## [WORK TO COMPLETE]
What lines in the records below contain the string "Measured"? Copy every one.

## [DATA FOR REVIEW]
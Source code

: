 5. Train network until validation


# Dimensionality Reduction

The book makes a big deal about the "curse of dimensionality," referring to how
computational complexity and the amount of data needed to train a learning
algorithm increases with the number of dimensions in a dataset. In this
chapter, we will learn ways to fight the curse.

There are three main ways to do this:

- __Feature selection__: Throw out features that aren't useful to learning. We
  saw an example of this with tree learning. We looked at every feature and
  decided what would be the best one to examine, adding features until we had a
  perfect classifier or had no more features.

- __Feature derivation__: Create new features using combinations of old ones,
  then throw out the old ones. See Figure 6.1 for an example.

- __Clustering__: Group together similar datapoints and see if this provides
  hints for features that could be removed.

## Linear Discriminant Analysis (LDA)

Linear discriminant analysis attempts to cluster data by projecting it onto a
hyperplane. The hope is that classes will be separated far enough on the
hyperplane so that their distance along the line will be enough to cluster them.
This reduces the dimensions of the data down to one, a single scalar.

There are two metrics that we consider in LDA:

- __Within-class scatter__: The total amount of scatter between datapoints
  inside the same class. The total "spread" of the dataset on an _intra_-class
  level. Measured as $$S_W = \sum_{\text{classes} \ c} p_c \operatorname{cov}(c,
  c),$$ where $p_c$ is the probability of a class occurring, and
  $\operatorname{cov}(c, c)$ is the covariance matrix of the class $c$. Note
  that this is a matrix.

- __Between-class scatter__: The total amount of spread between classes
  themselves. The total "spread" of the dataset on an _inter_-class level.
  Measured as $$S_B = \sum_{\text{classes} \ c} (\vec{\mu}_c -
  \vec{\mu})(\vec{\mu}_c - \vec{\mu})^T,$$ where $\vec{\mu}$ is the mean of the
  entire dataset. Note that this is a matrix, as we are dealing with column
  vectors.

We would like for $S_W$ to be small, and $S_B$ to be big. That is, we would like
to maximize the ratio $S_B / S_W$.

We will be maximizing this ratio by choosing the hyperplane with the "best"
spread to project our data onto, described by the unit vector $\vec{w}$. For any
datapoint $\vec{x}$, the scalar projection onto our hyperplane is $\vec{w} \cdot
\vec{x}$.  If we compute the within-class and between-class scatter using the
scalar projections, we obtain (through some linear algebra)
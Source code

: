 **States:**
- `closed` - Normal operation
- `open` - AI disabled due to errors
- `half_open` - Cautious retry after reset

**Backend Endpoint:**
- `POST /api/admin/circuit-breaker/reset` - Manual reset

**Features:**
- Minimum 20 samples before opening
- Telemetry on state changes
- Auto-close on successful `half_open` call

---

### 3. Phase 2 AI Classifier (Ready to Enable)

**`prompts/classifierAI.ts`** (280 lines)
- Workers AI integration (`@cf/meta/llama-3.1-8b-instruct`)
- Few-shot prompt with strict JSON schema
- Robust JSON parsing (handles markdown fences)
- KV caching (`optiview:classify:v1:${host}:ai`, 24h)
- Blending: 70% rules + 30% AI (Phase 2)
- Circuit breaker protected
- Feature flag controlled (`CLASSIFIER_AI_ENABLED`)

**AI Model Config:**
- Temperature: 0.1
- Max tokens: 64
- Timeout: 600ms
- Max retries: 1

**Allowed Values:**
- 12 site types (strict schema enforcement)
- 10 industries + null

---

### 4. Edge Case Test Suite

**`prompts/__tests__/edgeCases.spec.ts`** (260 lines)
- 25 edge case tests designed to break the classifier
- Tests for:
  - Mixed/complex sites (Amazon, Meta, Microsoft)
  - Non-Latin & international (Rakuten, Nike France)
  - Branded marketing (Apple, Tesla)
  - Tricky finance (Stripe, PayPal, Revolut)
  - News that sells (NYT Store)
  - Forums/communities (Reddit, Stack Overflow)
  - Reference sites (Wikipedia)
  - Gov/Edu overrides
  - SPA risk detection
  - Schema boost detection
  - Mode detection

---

## [ANSWER BOX]
  level. Measured as $$S_W = \sum_{\text{classes} \ c} p_c \operatorname{cov}(c,
  Measured as $$S_B = \sum_{\text{classes} \ c} (\vec{\mu}_c -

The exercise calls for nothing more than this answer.